Segment Start: DATA FOR ANALYSIS

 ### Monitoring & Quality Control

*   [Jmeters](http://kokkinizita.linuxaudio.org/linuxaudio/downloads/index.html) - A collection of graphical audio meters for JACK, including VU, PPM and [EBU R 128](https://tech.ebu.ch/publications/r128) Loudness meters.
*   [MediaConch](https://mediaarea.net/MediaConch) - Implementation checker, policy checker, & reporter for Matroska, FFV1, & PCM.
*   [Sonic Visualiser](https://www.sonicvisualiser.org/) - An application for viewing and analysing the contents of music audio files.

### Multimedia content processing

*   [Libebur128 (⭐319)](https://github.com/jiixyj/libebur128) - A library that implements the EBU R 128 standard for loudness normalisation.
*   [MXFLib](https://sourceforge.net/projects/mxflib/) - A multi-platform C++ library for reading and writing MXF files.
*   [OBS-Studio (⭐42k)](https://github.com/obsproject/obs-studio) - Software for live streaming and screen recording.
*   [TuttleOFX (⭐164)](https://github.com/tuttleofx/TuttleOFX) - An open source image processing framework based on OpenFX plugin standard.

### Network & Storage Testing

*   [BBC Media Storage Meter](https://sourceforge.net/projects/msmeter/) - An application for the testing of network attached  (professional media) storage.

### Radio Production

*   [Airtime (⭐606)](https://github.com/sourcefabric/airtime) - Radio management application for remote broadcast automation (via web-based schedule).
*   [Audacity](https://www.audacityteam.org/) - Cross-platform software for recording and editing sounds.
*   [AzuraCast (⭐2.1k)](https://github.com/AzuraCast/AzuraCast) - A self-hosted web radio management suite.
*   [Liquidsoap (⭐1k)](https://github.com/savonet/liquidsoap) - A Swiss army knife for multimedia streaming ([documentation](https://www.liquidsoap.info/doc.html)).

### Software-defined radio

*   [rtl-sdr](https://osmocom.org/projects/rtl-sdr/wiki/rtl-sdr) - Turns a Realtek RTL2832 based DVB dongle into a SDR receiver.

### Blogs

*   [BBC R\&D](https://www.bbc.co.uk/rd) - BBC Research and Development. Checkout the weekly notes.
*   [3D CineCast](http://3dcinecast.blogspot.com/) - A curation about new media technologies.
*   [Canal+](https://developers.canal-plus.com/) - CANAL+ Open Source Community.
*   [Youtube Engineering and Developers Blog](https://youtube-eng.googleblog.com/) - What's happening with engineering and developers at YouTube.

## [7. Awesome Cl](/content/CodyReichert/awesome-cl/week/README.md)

Segment End: DATA FOR ANALYSIS
Segment Start: DATA FOR ANALYSIS

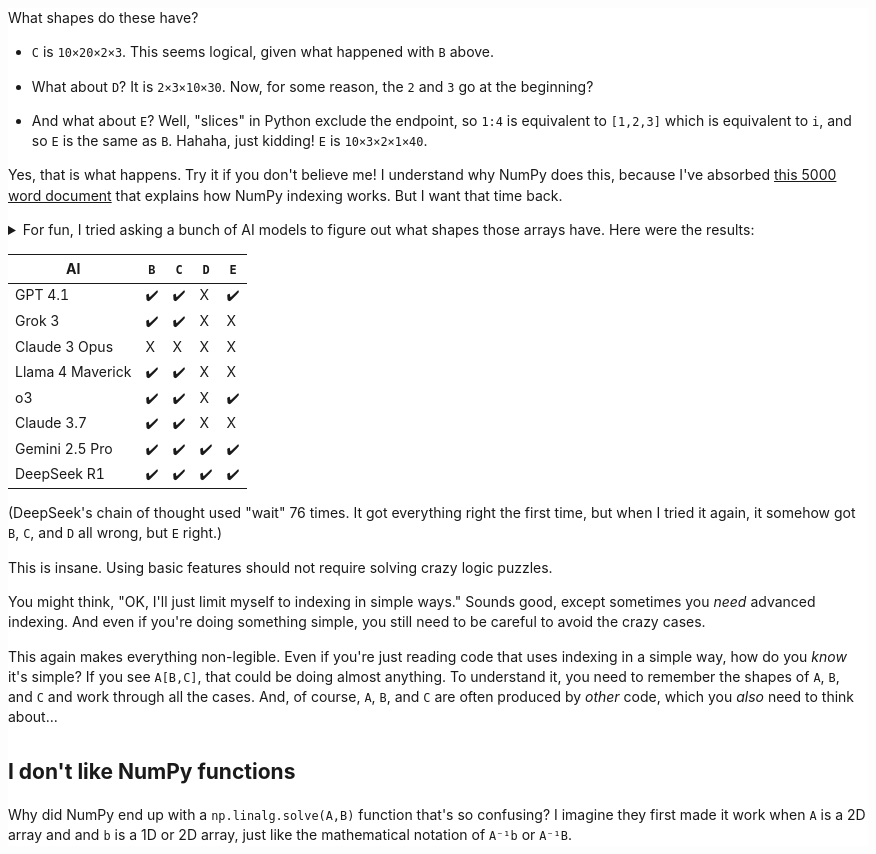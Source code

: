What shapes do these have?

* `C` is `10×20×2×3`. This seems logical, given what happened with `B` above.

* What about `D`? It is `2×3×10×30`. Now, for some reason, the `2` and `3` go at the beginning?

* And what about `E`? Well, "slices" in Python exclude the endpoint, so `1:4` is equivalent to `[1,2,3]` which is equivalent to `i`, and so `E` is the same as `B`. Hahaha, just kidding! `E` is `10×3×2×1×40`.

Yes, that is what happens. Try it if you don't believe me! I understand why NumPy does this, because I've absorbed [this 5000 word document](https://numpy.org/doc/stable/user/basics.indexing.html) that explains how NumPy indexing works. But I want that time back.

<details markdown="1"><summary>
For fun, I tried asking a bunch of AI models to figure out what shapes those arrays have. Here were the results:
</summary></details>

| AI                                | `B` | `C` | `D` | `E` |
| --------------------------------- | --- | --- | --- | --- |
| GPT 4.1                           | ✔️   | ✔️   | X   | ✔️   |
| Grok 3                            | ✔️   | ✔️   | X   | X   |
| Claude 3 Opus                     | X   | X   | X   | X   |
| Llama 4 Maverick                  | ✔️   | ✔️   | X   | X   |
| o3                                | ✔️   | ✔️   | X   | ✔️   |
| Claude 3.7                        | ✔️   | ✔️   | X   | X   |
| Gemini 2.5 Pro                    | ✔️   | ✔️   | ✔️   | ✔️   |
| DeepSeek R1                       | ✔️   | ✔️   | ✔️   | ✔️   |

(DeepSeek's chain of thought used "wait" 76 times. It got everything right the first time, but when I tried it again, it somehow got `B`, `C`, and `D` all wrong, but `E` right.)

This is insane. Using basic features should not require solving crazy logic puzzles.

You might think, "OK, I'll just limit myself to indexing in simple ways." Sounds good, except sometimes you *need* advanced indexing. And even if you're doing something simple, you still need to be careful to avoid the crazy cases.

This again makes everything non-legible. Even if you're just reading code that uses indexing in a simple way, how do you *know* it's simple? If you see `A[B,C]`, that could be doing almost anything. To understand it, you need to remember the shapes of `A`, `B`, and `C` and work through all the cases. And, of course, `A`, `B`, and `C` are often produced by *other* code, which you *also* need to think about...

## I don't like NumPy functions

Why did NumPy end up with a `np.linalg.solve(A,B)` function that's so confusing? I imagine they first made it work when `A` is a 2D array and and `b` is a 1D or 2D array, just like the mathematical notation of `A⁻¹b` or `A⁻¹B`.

Segment End: DATA FOR ANALYSIS
Segment Start: DATA FOR ANALYSIS

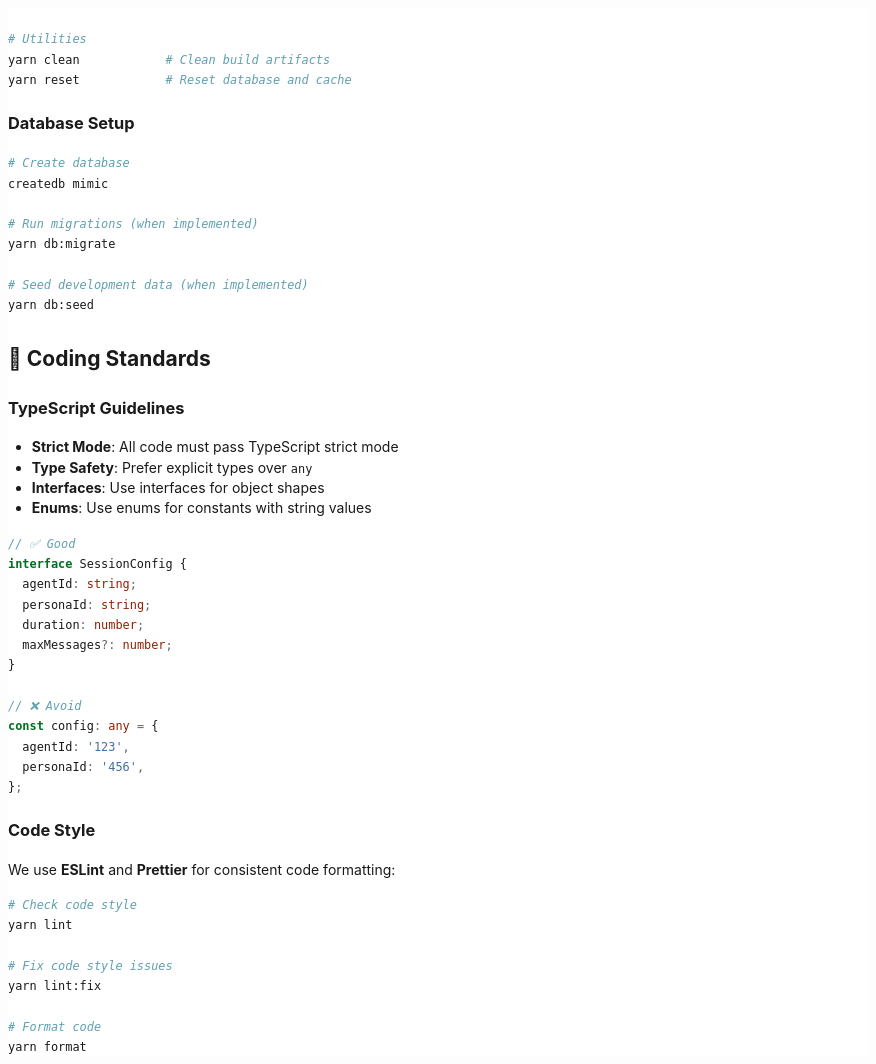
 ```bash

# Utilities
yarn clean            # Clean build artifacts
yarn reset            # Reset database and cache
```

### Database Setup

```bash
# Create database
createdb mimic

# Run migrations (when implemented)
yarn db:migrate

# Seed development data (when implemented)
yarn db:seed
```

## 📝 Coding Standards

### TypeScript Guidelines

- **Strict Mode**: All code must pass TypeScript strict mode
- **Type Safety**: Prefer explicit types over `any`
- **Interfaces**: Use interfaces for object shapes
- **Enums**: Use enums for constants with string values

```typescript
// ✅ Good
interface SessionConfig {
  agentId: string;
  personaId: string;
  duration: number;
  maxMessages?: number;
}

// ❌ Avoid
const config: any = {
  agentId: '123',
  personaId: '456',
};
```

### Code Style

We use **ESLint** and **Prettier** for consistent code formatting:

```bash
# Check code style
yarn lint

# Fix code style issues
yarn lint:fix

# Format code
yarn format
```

Segment End: DATA FOR ANALYSIS

_INSTRUCTIONS FOR THE TASK_. All lines of the records above with the word "string" in them are to be copied.

_RESULT OF THE TASK_.
- **Enums**: Use enums for constants with string values
  agentId: string;
  personaId: string;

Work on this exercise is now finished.